Coverage. Coverage tracks can be displayed separately for the hosted alignments on IGV for iPad. While alignments display a limited depth of up to 50, the coverage tracks summarize all alignments.

Transcript Assemblies. The Cufflinks and Scripture transcript assemblies provide two alternative transcriptome reconstructions to the Genes track. Both are ab-initio, splice-aware assembly algorithms for short reads that align using TopHat but assemble using different statistical methods. Cufflinks focuses on precision while Scripture maximizes sensitivity of isoform detection.
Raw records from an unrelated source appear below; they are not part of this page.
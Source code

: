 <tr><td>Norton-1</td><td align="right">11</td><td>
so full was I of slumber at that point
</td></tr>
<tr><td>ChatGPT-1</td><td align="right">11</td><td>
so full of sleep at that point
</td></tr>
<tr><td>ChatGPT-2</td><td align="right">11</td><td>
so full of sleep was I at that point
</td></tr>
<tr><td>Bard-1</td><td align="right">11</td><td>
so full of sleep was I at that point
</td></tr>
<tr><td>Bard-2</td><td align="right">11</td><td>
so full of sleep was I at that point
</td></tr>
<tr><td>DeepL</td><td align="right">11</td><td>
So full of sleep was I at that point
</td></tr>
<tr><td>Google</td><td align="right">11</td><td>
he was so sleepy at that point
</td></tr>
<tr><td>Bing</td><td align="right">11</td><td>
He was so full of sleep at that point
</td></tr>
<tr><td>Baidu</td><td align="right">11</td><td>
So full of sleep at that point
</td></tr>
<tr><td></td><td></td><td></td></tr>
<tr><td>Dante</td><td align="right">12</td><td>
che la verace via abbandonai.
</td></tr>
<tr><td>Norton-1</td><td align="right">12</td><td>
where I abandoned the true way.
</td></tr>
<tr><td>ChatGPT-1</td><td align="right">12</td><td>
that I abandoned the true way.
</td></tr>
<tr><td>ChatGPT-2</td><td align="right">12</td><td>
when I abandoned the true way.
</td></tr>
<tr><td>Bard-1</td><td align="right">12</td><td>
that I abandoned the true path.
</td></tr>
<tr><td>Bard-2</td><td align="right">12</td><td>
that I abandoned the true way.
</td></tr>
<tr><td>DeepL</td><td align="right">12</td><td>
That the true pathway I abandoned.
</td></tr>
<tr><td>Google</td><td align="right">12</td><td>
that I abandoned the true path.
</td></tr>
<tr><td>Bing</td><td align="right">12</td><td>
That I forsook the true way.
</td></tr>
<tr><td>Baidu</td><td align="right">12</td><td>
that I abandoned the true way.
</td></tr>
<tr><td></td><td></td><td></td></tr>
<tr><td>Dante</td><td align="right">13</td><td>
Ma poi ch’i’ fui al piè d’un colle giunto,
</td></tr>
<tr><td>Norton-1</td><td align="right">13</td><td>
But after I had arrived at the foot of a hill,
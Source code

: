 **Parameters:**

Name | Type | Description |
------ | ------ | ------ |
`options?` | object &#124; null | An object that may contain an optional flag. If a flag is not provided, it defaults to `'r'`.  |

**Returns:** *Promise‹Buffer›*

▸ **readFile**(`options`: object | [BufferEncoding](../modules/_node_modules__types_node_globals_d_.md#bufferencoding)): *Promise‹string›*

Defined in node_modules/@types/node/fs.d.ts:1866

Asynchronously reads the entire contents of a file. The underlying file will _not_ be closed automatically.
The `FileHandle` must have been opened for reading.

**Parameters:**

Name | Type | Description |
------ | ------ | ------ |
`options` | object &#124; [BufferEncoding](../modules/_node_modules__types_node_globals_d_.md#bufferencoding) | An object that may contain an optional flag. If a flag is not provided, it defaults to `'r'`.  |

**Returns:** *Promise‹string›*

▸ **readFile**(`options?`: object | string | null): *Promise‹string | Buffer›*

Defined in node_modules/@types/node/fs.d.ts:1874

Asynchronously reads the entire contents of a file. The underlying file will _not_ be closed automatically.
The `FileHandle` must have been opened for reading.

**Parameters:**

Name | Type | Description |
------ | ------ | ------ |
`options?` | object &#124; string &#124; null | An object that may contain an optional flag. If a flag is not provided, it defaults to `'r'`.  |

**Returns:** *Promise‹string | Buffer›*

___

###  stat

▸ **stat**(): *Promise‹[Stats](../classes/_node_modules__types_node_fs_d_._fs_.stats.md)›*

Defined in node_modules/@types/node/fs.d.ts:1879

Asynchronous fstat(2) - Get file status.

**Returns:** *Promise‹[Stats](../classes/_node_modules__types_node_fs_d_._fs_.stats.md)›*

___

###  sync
The 2010 Nature Biotechnology issue compares the methods in News and Views.

Chromatin Regulators

The genome-wide binding maps for 29 chromatin regulators by ChIP-Seq and their relationships to histone modification states are published in a 2011 issue of Cell, in a paper titled Combinatorial Patterning of Chromatin Regulators Uncovered by Genome-wide Location Analysis in Human Cells.  The authors conclude that chromosome regulators bind in characteristic modular combinations, even in different cell types where chromosome regulators often redistribute to different genomic regions. Data can be accessed on the CRome web portal here.

ENCODE

Encyclopedia of DNA Elements (ENCODE) is a project funded by the National Human Genome Research Institute to identify all regions of transcription, transcription factor association, chromatin structure, and histone modification in the human genome sequence. Identification of DNA elements have led to the association of at least one biochemical function with 80% of human genome components. These functional annotations provide insight into the organization and regulation of genes and the genome.

Data represent 30 papers published simultaneously across three journals--Nature, Genome Research, and Genome Biology--and can be explored collectively by thematic threads that include figures and tables from the papers using the Nature ENCODE Explorer. Alternatively, to learn more about specific datasets go to the ENCODE search page.

Within IGV for iPad, narrow down searches via the textbox provided in the full page view.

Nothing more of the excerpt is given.